_DIRECTIONS FOR THIS TASK_
Please output the following records exactly. Leave every image out.
BEGIN
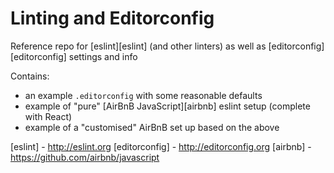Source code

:# Linting and Editorconfig

Reference repo for [eslint][eslint] (and other linters) as well as [editorconfig][editorconfig]
settings and info

Contains:

- an example `.editorconfig` with some reasonable defaults
- example of "pure" [AirBnB JavaScript][airbnb] eslint setup (complete with React)
- example of a "customised" AirBnB set up based on the above

[eslint] - http://eslint.org
[editorconfig] - http://editorconfig.org
[airbnb] - https://github.com/airbnb/javascript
END
_SOLVED PROBLEM_
Source code

:# Linting and Editorconfig

Reference repo for [eslint][eslint] (and other linters) as well as [editorconfig][editorconfig]
settings and info

Contains:

- an example `.editorconfig` with some reasonable defaults
- example of "pure" [AirBnB JavaScript][airbnb] eslint setup (complete with React)
- example of a "customised" AirBnB set up based on the above

[eslint] - http://eslint.org
[editorconfig] - http://editorconfig.org
[airbnb] - https://github.com/airbnb/javascript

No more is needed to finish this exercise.